(Records drawn from a dataset)
----
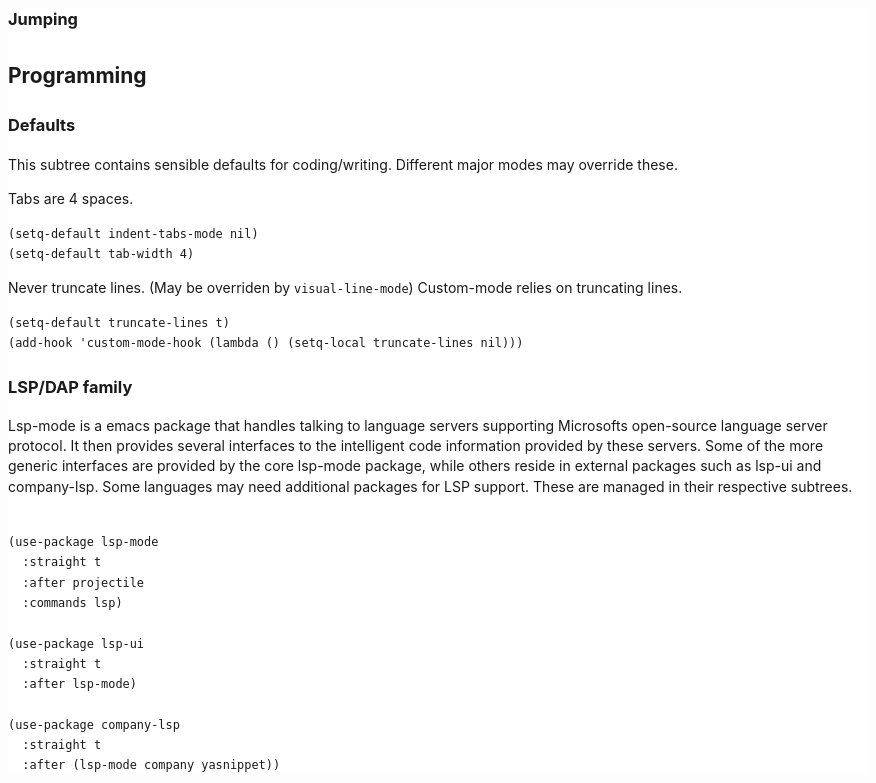 ### Jumping


<a id="org9b6cb4a"></a>

## Programming


<a id="org88ab24e"></a>

### Defaults

This subtree contains sensible defaults for coding/writing. Different major modes may override these.

Tabs are 4 spaces.

```elisp
(setq-default indent-tabs-mode nil)
(setq-default tab-width 4)
```

Never truncate lines. (May be overriden by `visual-line-mode`) Custom-mode relies on truncating lines.

```elisp
(setq-default truncate-lines t)
(add-hook 'custom-mode-hook (lambda () (setq-local truncate-lines nil)))
```


<a id="org31bcba5"></a>

### LSP/DAP family

Lsp-mode is a emacs package that handles talking to language servers supporting Microsofts open-source language server protocol. It then provides several interfaces to the intelligent code information provided by these servers. Some of the more generic interfaces are provided by the core lsp-mode package, while others reside in external packages such as lsp-ui and company-lsp. Some languages may need additional packages for LSP support. These are managed in their respective subtrees.

```elisp

(use-package lsp-mode
  :straight t
  :after projectile
  :commands lsp)

(use-package lsp-ui
  :straight t
  :after lsp-mode)

(use-package company-lsp
  :straight t
  :after (lsp-mode company yasnippet))

```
----
### Work instruction
Every record above must be copied exactly, and no picture may appear in the copy.

### The completed task
 ### Jumping


<a id="org9b6cb4a"></a>

## Programming


<a id="org88ab24e"></a>

### Defaults

This subtree contains sensible defaults for coding/writing. Different major modes may override these.

Tabs are 4 spaces.

```elisp
(setq-default indent-tabs-mode nil)
(setq-default tab-width 4)
```

Never truncate lines. (May be overriden by `visual-line-mode`) Custom-mode relies on truncating lines.

```elisp
(setq-default truncate-lines t)
(add-hook 'custom-mode-hook (lambda () (setq-local truncate-lines nil)))
```


<a id="org31bcba5"></a>

### LSP/DAP family

Lsp-mode is a emacs package that handles talking to language servers supporting Microsofts open-source language server protocol. It then provides several interfaces to the intelligent code information provided by these servers. Some of the more generic interfaces are provided by the core lsp-mode package, while others reside in external packages such as lsp-ui and company-lsp. Some languages may need additional packages for LSP support. These are managed in their respective subtrees.

```elisp

(use-package lsp-mode
  :straight t
  :after projectile
  :commands lsp)

(use-package lsp-ui
  :straight t
  :after lsp-mode)

(use-package company-lsp
  :straight t
  :after (lsp-mode company yasnippet))

```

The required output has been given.